Exercise data
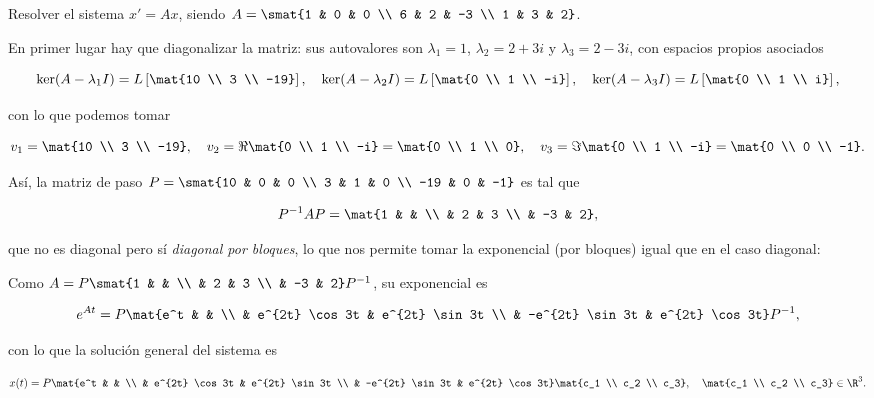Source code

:\documentclass[../main.tex]{subfiles}
\begin{document}
  \begin{example}
    Resolver el sistema \(x' = Ax\), siendo \(A = \smat{1 & 0 & 0 \\ 6 & 2 & -3 \\ 1 & 3 & 2}\).

    En primer lugar hay que diagonalizar la matriz: sus autovalores son
    \(\lambda_1 = 1\), \(\lambda_2 = 2+3i\) y \(\lambda_3 = 2-3i\), con espacios
    propios asociados

    \[\ker(A-\lambda_1 I) = L \left[ \mat{10 \\ 3 \\ -19} \right], \quad
      \ker(A-\lambda_2 I) = L \left[ \mat{0 \\ 1 \\ -i} \right], \quad
      \ker(A-\lambda_3 I) = L \left[\mat{0 \\ 1 \\ i} \right],\]

      con lo que podemos tomar

      \[v_1 = \mat{10 \\ 3 \\ -19}, \quad v_2 = \Re \mat{0 \\ 1 \\ -i} = \mat{0
          \\ 1 \\ 0}, \quad v_3 = \Im \mat{0 \\ 1 \\ -i} = \mat{0 \\ 0 \\ -1}.\]

      Así, la matriz de paso \(P = \smat{10 & 0 & 0 \\ 3 & 1 & 0 \\ -19 & 0 &
        -1}\) es tal que

      \[P^{-1}AP = \mat{1 & & \\ & 2 & 3 \\ & -3 & 2},\]

      que no es diagonal pero sí \emph{diagonal por bloques}, lo que nos permite
      tomar la exponencial (por bloques) igual que en el caso diagonal:

      Como \(A = P \smat{1 & & \\ & 2 & 3 \\ & -3 & 2} P^{-1}\), su exponencial es

      \[e^{At} = P \mat{e^t & & \\ & e^{2t} \cos 3t & e^{2t} \sin 3t \\ &
          -e^{2t} \sin 3t & e^{2t} \cos 3t} P^{-1},\]

      con lo que la solución general del sistema es

      \[x(t) = P \mat{e^t & & \\ & e^{2t} \cos 3t & e^{2t} \sin 3t \\ &
          -e^{2t} \sin 3t & e^{2t} \cos 3t} \mat{c_1 \\ c_2 \\ c_3}, \quad
        \mat{c_1 \\ c_2 \\ c_3} \in \R^3.\]
  \end{example}
  
\end{document}
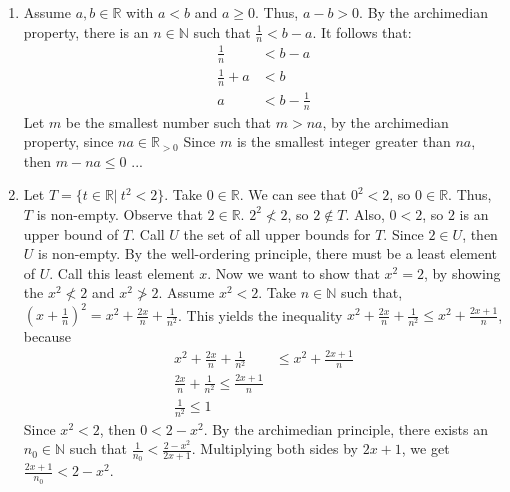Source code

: \documentclass{article}
\theoremstyle{problem}
\theoremstyle{plain}
\theoremstyle{remark}
\begin{document}
\begin{enumerate}
\item 
  Assume $a,b \in \mathbb{R}$ with $a < b$ and $a \geq 0$. Thus, $a - b > 0$.
  By the archimedian property, there is an $n \in \mathbb{N}$ such that $\frac{1}{n} < b - a$.
  It follows that:
  \begin{align*}
    \frac{1}{n} &< b - a\\
    \frac{1}{n} + a &< b\\
    a &< b - \frac{1}{n}
  \end{align*}
  Let $m$ be the smallest number such that $m > na$, 
  by the archimedian property, since $na \in \mathbb{R}_{>0}$
  Since $m$ is the smallest integer greater than $na$, then $m - na \leq 0$
  ...
\item %
  Let $T = \{t \in \mathbb{R}|\ t^2 < 2\}$.
  Take $0 \in \mathbb{R}$. 
  We can see that $0^2 < 2$, so $0 \in \mathbb{R}$. 
  Thus, $T$ is non-empty.
  Observe that $2 \in \mathbb{R}$.
  $2^2 \not < 2$, so $2 \not \in T$.
  Also, $0 < 2$, so $2$ is an upper bound of $T$. 
  Call $U$ the set of all upper bounds for $T$.
  Since $2 \in U$, then $U$ is non-empty.
  By the well-ordering principle, there must be a least element of $U$.
  Call this least element $x$.
  Now we want to show that $x^2 = 2$, by showing the $x^2 \not < 2$ and $x^2 \not > 2$.
  Assume $x^2 < 2$.
  Take $n \in \mathbb{N}$ such that, $(x + \frac{1}{n})^2 = x^2 + \frac{2x}{n} + \frac{1}{n^2}$.
  This yields the inequality $x^2 + \frac{2x}{n} + \frac{1}{n^2} \leq x^2 + \frac{2x+1}{n}$, because
  \begin{align*}
    x^2 + \frac{2x}{n} + \frac{1}{n^2} &\leq x^2 + \frac{2x+1}{n}\\
    \frac{2x}{n} + \frac{1}{n^2} \leq \frac{2x+1}{n}\\
    \frac{1}{n^2} \leq 1
  \end{align*}  
  Since $x^2 < 2$, then $0 < 2 - x^2$.
  By the archimedian principle, there exists an $n_0 \in \mathbb{N}$ such that $\frac{1}{n_0} < \frac{2 - x^2}{2x+1}$.
  Multiplying both sides by $2x+1$, we get $\frac{2x + 1}{n_0} < 2 - x^2$.

\end{enumerate}
\end{document}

Activity
Every line in the data above that includes the word "Take" should be copied.

Output of the exercise
  Take $0 \in \mathbb{R}$. 
  Take $n \in \mathbb{N}$ such that, $(x + \frac{1}{n})^2 = x^2 + \frac{2x}{n} + \frac{1}{n^2}$.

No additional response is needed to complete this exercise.